Subaru and Toyota planning further derivatives of their respective 86 and BRZ rear-drive coupes
The twins, especially the Toyota, put reasonably priced rear-drive Japanese sports cars back on the map. GT86 suppliers have struggled to meet demand. Above, a rendering shows what a GT86 sedan could look like.
So it’s no surprise the family will grow. Recent concepts have indicated at least a convertible and a possible shooting brake. But the big surprise will be under the hood.
First , Toyota unveiled the expected at the Geneva Motor Show: A convertible. Then Subaru showed a wagon BRZ concept in Tokyo. Now, the next piece of the puzzle is slowly coming into focus: a GT86-based four-door sedan.
A source close to Toyota has divulged that Subaru’s Cross Sport provides telling hints of what the Toyota four-door will look like. “It’d be easy to bring the B-pillar forward, add a rear door and slant the rear roof section to create a viable sedan look,” said our source.

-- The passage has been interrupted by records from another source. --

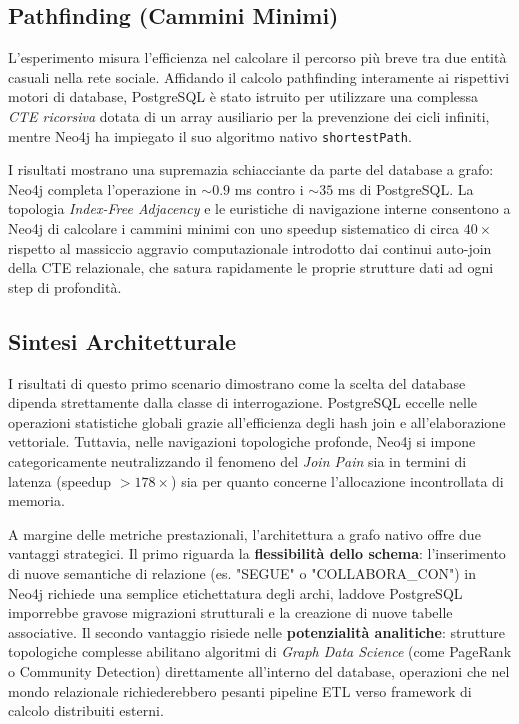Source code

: \subsection{Pathfinding (Cammini Minimi)}
L'esperimento misura l'efficienza nel calcolare il percorso più breve tra due entità casuali nella rete sociale. Affidando il calcolo pathfinding interamente ai rispettivi motori di database, PostgreSQL è stato istruito per utilizzare una complessa \textit{CTE ricorsiva} dotata di un array ausiliario per la prevenzione dei cicli infiniti, mentre Neo4j ha impiegato il suo algoritmo nativo \texttt{shortestPath}.

I risultati mostrano una supremazia schiacciante da parte del database a grafo: Neo4j completa l'operazione in $\sim 0.9$ ms contro i $\sim 35$ ms di PostgreSQL. La topologia \textit{Index-Free Adjacency} e le euristiche di navigazione interne consentono a Neo4j di calcolare i cammini minimi con uno speedup sistematico di circa $40\times$ rispetto al massiccio aggravio computazionale introdotto dai continui auto-join della CTE relazionale, che satura rapidamente le proprie strutture dati ad ogni step di profondità.

\subsection{Sintesi Architetturale}
I risultati di questo primo scenario dimostrano come la scelta del database dipenda strettamente dalla classe di interrogazione. PostgreSQL eccelle nelle operazioni statistiche globali grazie all'efficienza degli hash join e all'elaborazione vettoriale. Tuttavia, nelle navigazioni topologiche profonde, Neo4j si impone categoricamente neutralizzando il fenomeno del \textit{Join Pain} sia in termini di latenza (speedup $>178\times$) sia per quanto concerne l'allocazione incontrollata di memoria.

A margine delle metriche prestazionali, l'architettura a grafo nativo offre due vantaggi strategici. Il primo riguarda la \textbf{flessibilità dello schema}: l'inserimento di nuove semantiche di relazione (es. "SEGUE" o "COLLABORA\_CON") in Neo4j richiede una semplice etichettatura degli archi, laddove PostgreSQL imporrebbe gravose migrazioni strutturali e la creazione di nuove tabelle associative. Il secondo vantaggio risiede nelle \textbf{potenzialità analitiche}: strutture topologiche complesse abilitano algoritmi di \textit{Graph Data Science} (come PageRank o Community Detection) direttamente all'interno del database, operazioni che nel mondo relazionale richiederebbero pesanti pipeline ETL verso framework di calcolo distribuiti esterni.

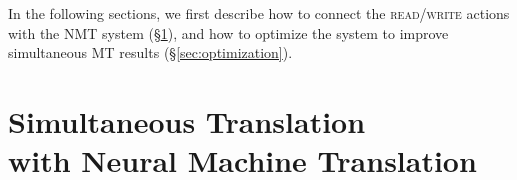 In the following sections, we first describe how to connect the \textsc{read}/\textsc{write} actions with the NMT system (\S\ref{sec:framework}), and how to optimize the system to improve simultaneous MT results (\S\ref{sec:optimization}).



\section{Simultaneous Translation \\ with Neural Machine Translation}
\label{sec:framework}

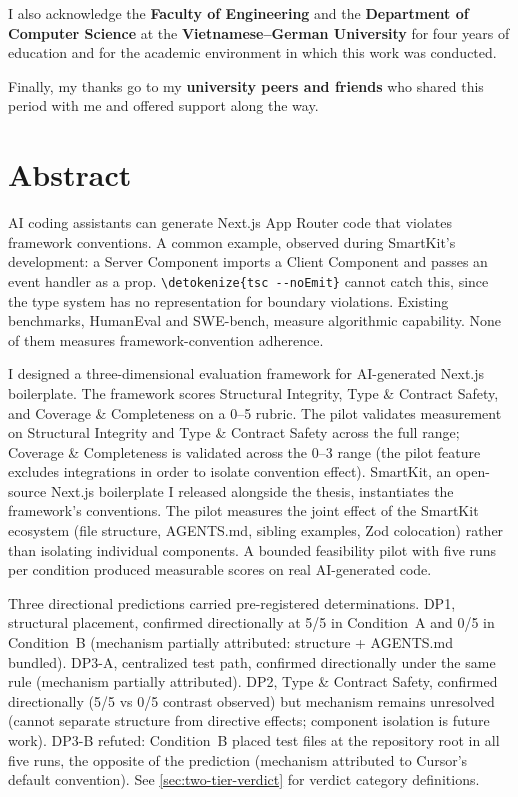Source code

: \documentclass[12pt,a4paper]{report}
\newcommand{\code}[1]{\texttt{\nolinkurl{\detokenize{#1}}}}
\begin{document}
I also acknowledge the \textbf{Faculty of Engineering} and the \textbf{Department of Computer Science} at the \textbf{Vietnamese--German University} for four years of education and for the academic environment in which this work was conducted.

Finally, my thanks go to my \textbf{university peers and friends} who shared this period with me and offered support along the way.

\clearpage

\chapter*{Abstract}

AI coding assistants can generate Next.js App Router code that violates framework conventions. A common example, observed during SmartKit's development: a Server Component imports a Client Component and passes an event handler as a prop. \code{tsc --noEmit} cannot catch this, since the type system has no representation for boundary violations. Existing benchmarks, HumanEval and SWE-bench, measure algorithmic capability. None of them measures framework-convention adherence.

I designed a three-dimensional evaluation framework for AI-generated Next.js boilerplate. The framework scores Structural Integrity, Type \& Contract Safety, and Coverage \& Completeness on a 0--5 rubric. The pilot validates measurement on Structural Integrity and Type \& Contract Safety across the full range; Coverage \& Completeness is validated across the 0--3 range (the pilot feature excludes integrations in order to isolate convention effect). SmartKit, an open-source Next.js boilerplate I released alongside the thesis, instantiates the framework's conventions. The pilot measures the joint effect of the SmartKit ecosystem (file structure, AGENTS.md, sibling examples, Zod colocation) rather than isolating individual components. A bounded feasibility pilot with five runs per condition produced measurable scores on real AI-generated code.

Three directional predictions carried pre-registered determinations. DP1, structural placement, confirmed directionally at 5/5 in Condition~A and 0/5 in Condition~B (mechanism partially attributed: structure + AGENTS.md bundled). DP3-A, centralized test path, confirmed directionally under the same rule (mechanism partially attributed). DP2, Type \& Contract Safety, confirmed directionally (5/5 vs 0/5 contrast observed) but mechanism remains unresolved (cannot separate structure from directive effects; component isolation is future work). DP3-B refuted: Condition~B placed test files at the repository root in all five runs, the opposite of the prediction (mechanism attributed to Cursor's default convention). See \autoref{sec:two-tier-verdict} for verdict category definitions.
\end{document}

Bearing a development code of 734A, we’re told the GT86 sedan measures 187 inches long, 70 inches wide, 55.1 inches high. It rides on a 108.2-inch wheelbase.
Making the car about the same size as Subaru’s current Legacy, the four-door will be 20.1 inches longer and 4 inches taller than the 86 overall, and its wheelbase 7.3 inches longer.
Given the 86 sedan’s extra size and weight, the stock coupe’s 200-hp 2.0-liter boxer engine would need beefing up. A source tells us that in place of the naturally aspirated 2.0-liter four-cylinder would be a combination that was initially said to be impossible for the 86.
Yes folks, a turbo. But not just any turbo. Toyota will insist on a 2.0-liter turbo-boxer being bolted to a revised version of its tried and proven hybrid system, pumping out around 300 hp.
In addition to a hybrid turbo powerplant, Toyota’s R&D department is currently testing in-wheel motors. Fitted at the front, they would make the four-door an all-wheel-drive sedan.
However, rather than a full-time AWD set-up, the idea would be to employ this in-wheel motor system at the front-end to act like Honda’s SH-AWD system. In other words, the system would only engage when rear-end traction is broken to quickly restore stability.
Of course, cost remains an important point for the R&D team. What will the market pay for expensive in-wheel motors and a hybrid-turbo powertrain– more than $30,000 for the standard 2.0-liter turbo and upwards of $40,000 for the hybrid turbo AWD?
Our source suggests Toyota will test the waters first, by introducing a 2.0-liter turbo sedan by late 2016. Depending on its success, it could follow this up with an AWD hybrid powertrain – in either the same car or a Lexus model.